Malcolm Turnbull on international development

malcolm-turnbull-holds-a-press-conference-dataSooner or later Malcolm Turnbull, Prime Minister, will need to think a little about overseas aid and the closely related topic of international climate change financing, if only in the context of preparations for his government’s first budget in May 2016—which will start shortly, if not immediately.

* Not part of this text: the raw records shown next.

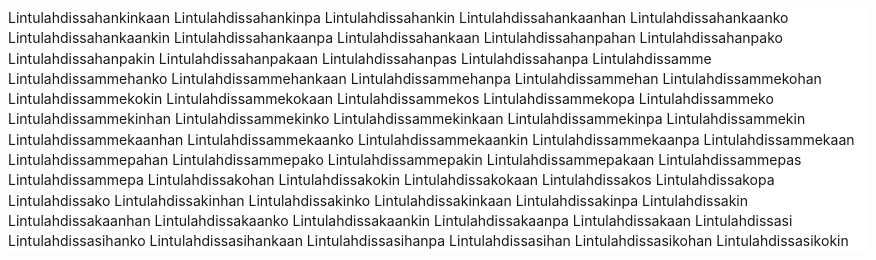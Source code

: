 Lintulahdissahankinkaan
Lintulahdissahankinpa
Lintulahdissahankin
Lintulahdissahankaanhan
Lintulahdissahankaanko
Lintulahdissahankaankin
Lintulahdissahankaanpa
Lintulahdissahankaan
Lintulahdissahanpahan
Lintulahdissahanpako
Lintulahdissahanpakin
Lintulahdissahanpakaan
Lintulahdissahanpas
Lintulahdissahanpa
Lintulahdissamme
Lintulahdissammehanko
Lintulahdissammehankaan
Lintulahdissammehanpa
Lintulahdissammehan
Lintulahdissammekohan
Lintulahdissammekokin
Lintulahdissammekokaan
Lintulahdissammekos
Lintulahdissammekopa
Lintulahdissammeko
Lintulahdissammekinhan
Lintulahdissammekinko
Lintulahdissammekinkaan
Lintulahdissammekinpa
Lintulahdissammekin
Lintulahdissammekaanhan
Lintulahdissammekaanko
Lintulahdissammekaankin
Lintulahdissammekaanpa
Lintulahdissammekaan
Lintulahdissammepahan
Lintulahdissammepako
Lintulahdissammepakin
Lintulahdissammepakaan
Lintulahdissammepas
Lintulahdissammepa
Lintulahdissakohan
Lintulahdissakokin
Lintulahdissakokaan
Lintulahdissakos
Lintulahdissakopa
Lintulahdissako
Lintulahdissakinhan
Lintulahdissakinko
Lintulahdissakinkaan
Lintulahdissakinpa
Lintulahdissakin
Lintulahdissakaanhan
Lintulahdissakaanko
Lintulahdissakaankin
Lintulahdissakaanpa
Lintulahdissakaan
Lintulahdissasi
Lintulahdissasihanko
Lintulahdissasihankaan
Lintulahdissasihanpa
Lintulahdissasihan
Lintulahdissasikohan
Lintulahdissasikokin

There are no indications that Turnbull has thought very deeply about aid before, though he has made some relevant remarks in parliament (collected here as Hansard fragments), mostly about ten years ago. He has delivered several thoughtful speeches about the place of Australia in the Asia-Pacific region, with a heavy emphasis on Australia’s relationship with China (Greg Sheridan, foreign editor of The Australian, panned them). He is well known for his interest in innovation, an existing priority in Australia’s aid policy, and open data, not so convincing a priority in Australia’s aid policy.

Turnbull has in the past had a penchant for big, flagship initiatives, most notably the $10 billion National Water Security Plan (January 2007) and the $200 million Global Initiative on Forests and Climate [pdf] (March 2007). The latter was mostly aid-funded, and I have written elsewhere (mainly in section 3) about Turnbull’s role in it. It is, by the way, questionable whether these initiatives were the product of sober ‘Cabinet government’ processes.

World Vision Australia Chief Executive Tim Costello has been quoted as expressing the hope that ‘Mr Turnbull’s philanthropic, humanitarian bent may prompt an increase in Australia’s foreign aid budget and permanent refugee intake’. Quite some time ago, in 2005, Turnbull said the following in parliament:

I believe we should continue to increase the resources devoted to overseas aid, both in dollars and as a percentage of gross national income, but, unlike the members opposite, I believe we should commend the government for focusing its aid program on promoting good governance and economic growth.

The first part of the above statement is now being quoted back at Turnbull by the Campaign for Australian Aid. However, more recently, in the course of a 2013 pre-election Triple J radio interview with Tom Tilley, Turnbull said the following:

TILLEY: Malcolm, how generous are we? I mean, even Britain who are in much worse financial situation than us have stuck to their commitments to spend 0.7 per cent of their budget on foreign aid.

TURNBULL: Well it is a question of how effectively they spend the money. There is a tendency to just judge your foreign aid – this is true with governments generally – to judge your commitment by the amount of money you spend and pay precious little attention to what you are actually getting for it.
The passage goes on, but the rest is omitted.